IFA2014が今年も9月5日からドイツベルリンで開幕した。IFAはいわば欧州圏最大の家電ショーである。いうなれば、1月年初に取り上げるCESshowと同じだと思っていただきたい。今年も映像周りの新製品というよりは注目点を中心にレポートしたいと思う。
パナソニックは4Kワールドとテクニクスの復活
パナソニックブース
パナソニックは映像関連の展示を4Kワールドとして、テレビ、カメラなどの総合的な展示を行った。中でも目を奪われたのは、65インチの湾曲4K OLEDテレビだ。CESでは56インチの凹凸それぞれの湾曲4K OLEDテレビを展示したが、今回はそれよりもさらに画質が向上している。個人的感想であるが、IFAで展示されたディスプレイの中でも最もクリアな画質である。あえて欲を言えば、奥行き感というか空気感が感じられれば更に素晴らしいだろう。なおパネルの詳細は公開されていないが、市販化を否定していなかった。
パナソニックの65インチ湾曲4K OLEDテレビ
画面再撮だが料理の質感まで伝わってくるのが感じられると思う
パナソニックブースでの目玉は、プロシューマーや業務用をターゲットにした4K60pに対応したカムコーダー「HC-X1000」である。
パナソニックの4Kカムコーダー「HC-X1000」
センサーは1/2.3のCMOSセンサーを搭載し、総ピクセル数は18.47メガピクセルで、有効画素は885万。4K撮影記録は3840×2160ドットの60p/30p/24pやDCIにも対応。フルHDではAVCHDにも対応する。ビットレートは4K60pで150Mbpsだ。

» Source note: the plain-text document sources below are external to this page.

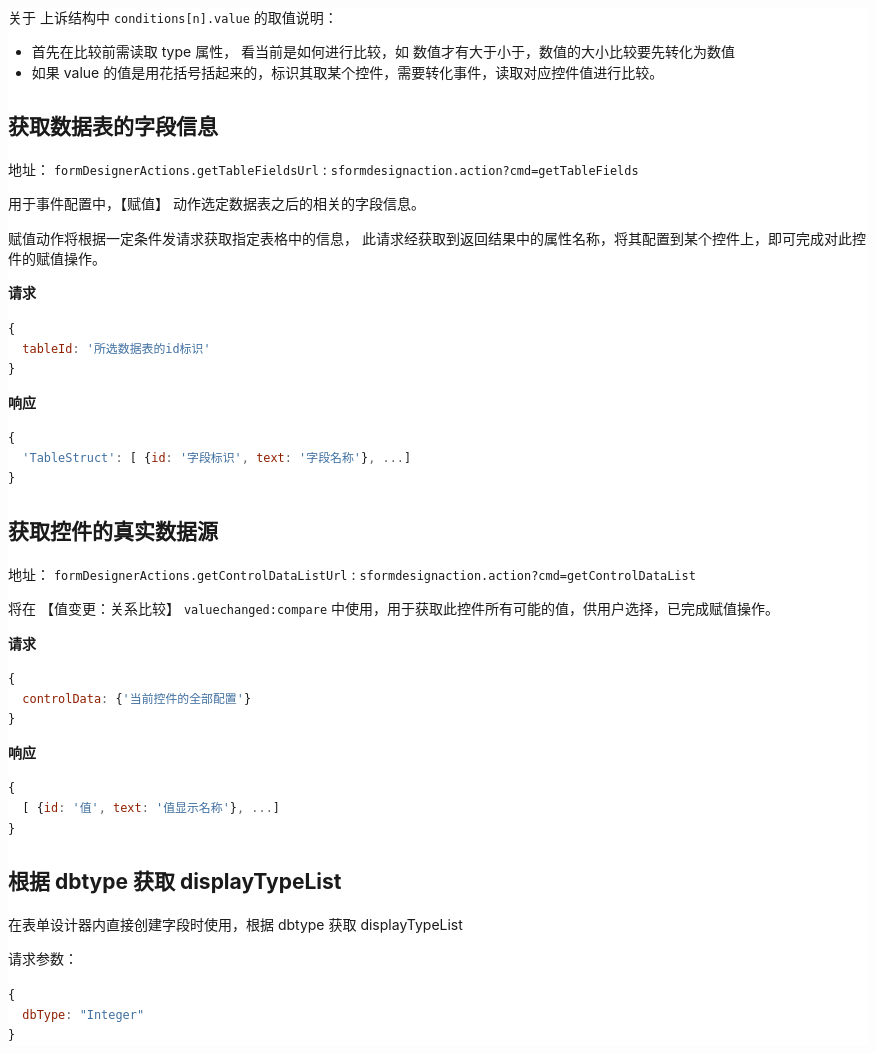 关于 上诉结构中 `conditions[n].value` 的取值说明：

- 首先在比较前需读取 type 属性， 看当前是如何进行比较，如 数值才有大于小于，数值的大小比较要先转化为数值
- 如果 value 的值是用花括号括起来的，标识其取某个控件，需要转化事件，读取对应控件值进行比较。

## 获取数据表的字段信息

地址： `formDesignerActions.getTableFieldsUrl` : `sformdesignaction.action?cmd=getTableFields`

用于事件配置中，【赋值】 动作选定数据表之后的相关的字段信息。

赋值动作将根据一定条件发请求获取指定表格中的信息， 此请求经获取到返回结果中的属性名称，将其配置到某个控件上，即可完成对此控件的赋值操作。

**请求**

```js
{
  tableId: '所选数据表的id标识'
}
```

**响应**

```js
{
  'TableStruct': [ {id: '字段标识', text: '字段名称'}, ...]
}
```

## 获取控件的真实数据源

地址： `formDesignerActions.getControlDataListUrl` : `sformdesignaction.action?cmd=getControlDataList`

将在 【值变更：关系比较】 `valuechanged:compare` 中使用，用于获取此控件所有可能的值，供用户选择，已完成赋值操作。

**请求**

```js
{
  controlData: {'当前控件的全部配置'}
}
```

**响应**

```js
{
  [ {id: '值', text: '值显示名称'}, ...]
}
```

## 根据 dbtype 获取 displayTypeList

在表单设计器内直接创建字段时使用，根据 dbtype 获取 displayTypeList

请求参数：

```js
{
  dbType: "Integer"
}
```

1枚のSDカードに4K60pで記録が可能で、これは世界初だ。SDカードスロットは2基あり、1スロット単独はもちろん、2枚のカードへの同時記録の他に、スロット2に連続記録をしながらスロット1で必要なときだけ記録することができるので、重要なシーンの取り逃しが防げる。音声はXLR入力に対応。
音声まわりはカバーで保護される
LCDモニターは3.5インチタッチスクリーンで115.2万画素。使用しない時は写真のように収納できる。4Kで問題になるフォーカスに関しては、フォーカスアシストによって10倍に拡大できる。
3.5インチLCDモニターはタッチ可能
このように収納が可能
レンズは20倍のライカのDicomarレンズを搭載し、F値は1.8-3.6である。フォーカス、アイリス、ズームの3連リングを搭載で操作感はやや硬めだ。1/4、1/16、1/64のNDフィルタも搭載している。ユニークな点としてはレンズリングが電源投入時には青く、撮影時には赤くタリーのように点灯するので、撮影していることが一目瞭然でわかる。ユーザー設定でOFFにすることも可能。本体重量は1,550グラムと非常に軽く携帯性もよい。
電源オンの場合は青く点灯
撮影中は赤く点灯
またもう一つの話題は、「Rediscover Music」というブランドメッセージとともに往年のオーディオブランド「テクニクス」を復活させたことだ。テクニクス展示エリアにはかつての製品も展示されマニアの目を引いていた。今回はパワーアンプ「SE-R1」を中心にしたコンポーネント「R1シリーズ」と、プリメインアンプ「SU-C700」を核とした「C700シリーズ」をラインナップした。どちらも巨大なアナログVUメーターがアクセントである。専用ルームで試聴した印象では、圧縮された音に慣れてしまい、忘れていた音を思い出させてくるような印象。試聴音源がアコースティック系とクラシックだけだったので電気音の印象は不明。R1シリーズによるボーカルの再生は、まさに口の動きがわかるほどのリアリティを感じた。
テクニクスの展示エリア
往年の銘器が展示されている。手前はプロジェクションマッピング
パワーアンプ「SE-R1」は巨大なアナログVUメーターを搭載
試聴ルーム
ソニーは4Kテレビしか展示がない
テレビ関連では75と65インチの湾曲4Kテレビを出展した。ソニーとして湾曲テレビを出展させたのはこれが2回目である。ソニーは湾曲部分にサラウンドスピーカーを内蔵させて、映像音声を一体化させて映像と音声で包み込むような臨場感を提案している。またソニーブースには今回展示されているディスプレイは全て(機能説明などのサイネージ的利用は除く)4Kだけであるというのも時代を象徴しているといえる。ディスプレイもカメラも、まもなく4K以外の製品は消滅していく方向性で、これはソニーに限ったことではない。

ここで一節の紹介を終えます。